- Opening Delimiter -
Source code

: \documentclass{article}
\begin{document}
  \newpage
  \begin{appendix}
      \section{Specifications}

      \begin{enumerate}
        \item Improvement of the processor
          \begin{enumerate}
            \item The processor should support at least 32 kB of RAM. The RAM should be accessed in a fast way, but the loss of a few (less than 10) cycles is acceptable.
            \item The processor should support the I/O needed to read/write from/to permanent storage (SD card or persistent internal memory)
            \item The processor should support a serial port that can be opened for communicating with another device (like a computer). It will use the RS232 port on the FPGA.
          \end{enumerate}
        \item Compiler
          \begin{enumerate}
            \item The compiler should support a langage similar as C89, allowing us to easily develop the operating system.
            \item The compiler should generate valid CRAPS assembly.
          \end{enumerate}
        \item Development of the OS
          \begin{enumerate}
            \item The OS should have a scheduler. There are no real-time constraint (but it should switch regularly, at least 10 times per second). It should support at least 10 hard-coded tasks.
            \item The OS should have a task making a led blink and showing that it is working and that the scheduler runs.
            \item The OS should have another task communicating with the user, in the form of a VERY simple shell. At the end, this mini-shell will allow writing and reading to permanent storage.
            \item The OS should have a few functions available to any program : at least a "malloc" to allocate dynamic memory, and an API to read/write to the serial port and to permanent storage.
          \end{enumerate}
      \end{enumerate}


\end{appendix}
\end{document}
- Closing Delimiter -
Which lines above include the word "scheduler"? Return each one.

            \item The OS should have a scheduler. There are no real-time constraint (but it should switch regularly, at least 10 times per second). It should support at least 10 hard-coded tasks.
            \item The OS should have a task making a led blink and showing that it is working and that the scheduler runs.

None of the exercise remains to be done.